English translation of Heinrich Heine's The Lorelei:
The Lorelei
I do not know what it means,
That I am so sadly inclined;
A fairy tale of old, it seems,
preoccupies my mind.
The air is cool and darkening,
And peacefully flows the Rhine,
The mountain top is sparkling,
The twilight sunbeams shine.
The fairest maid is reclining,
In wondrous beauty up there;
Her golden jewels are shining,
She combs her golden hair.
She combs it with a golden comb,
And therewith sings a song;
It casts a spell on the gloaming,
Melodious and strong.
The boatman in his little boat
is seized by wild delights;
He looks not upon the rocks,
looks only up to wondrous heights.
Both vessel and man before long
By the waves to their ends were flung;
And none of this if not for the song
The Lorelei had sung.
Attempts at translation are inevitably untrue to the poem. Based on the fable wherein sailors are pitched to their deaths by the distraction of the beautiful woman overhead, this poem is frequently understood as a wry response to Goethe's Faust. The final line of Faust, and perhaps the most famous in the history of German literature, is usually remembered in English as: "The eternal feminine draws us onward/upward." Goethe meant this in the traditional romantic sense: the mystery of woman is compelling, adds something like motivation to man's being (or whatever, it's not a line I can unpack with any confidence). Anyway, Heine is responding wittily to Goethe by drawing a picture of him staring up into the shining mountain top in the last sunbeams of twilight, gaping slack-jawed at the sexy lady, his boat straying to its doom.

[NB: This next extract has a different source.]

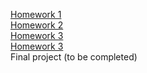 [Homework 1](https://yurkorom.github.io/genius-homework/homework-1/)<br>
[Homework 2](https://yurkorom.github.io/genius-homework/homework-2/)<br>
[Homework 3](https://yurkorom.github.io/genius-homework/homework-3/)<br>
[Homework 3](https://yurkorom.github.io/genius-homework/homework-4/)<br>
Final project (to be completed)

Anacreon mentions that not even the Nazis could look away from the poetry of Heine, so seductive it was. But something else springs to mind when I hear Heine's name in this context: outside of Humboldt-Universität in Berlin, the square known as Babelplatz. Here it was that the Nazis held their first official book-burning, and here it is that Israeli artist Micha Ullman's memorial is on display today. A window in the floor of the square opens up to a well-lit, pale white room, the walls of which are lined with empty bookshelves. The inscription quotes Heine. It reads: "Where books are burned, so one day will people be burned as well."
Heine died in 1856.
Translation note: Though the translation above sucks, I find it better than any I'm able to find on the Internet. If you have any advice on potential improvements, I'd be happy to hear it.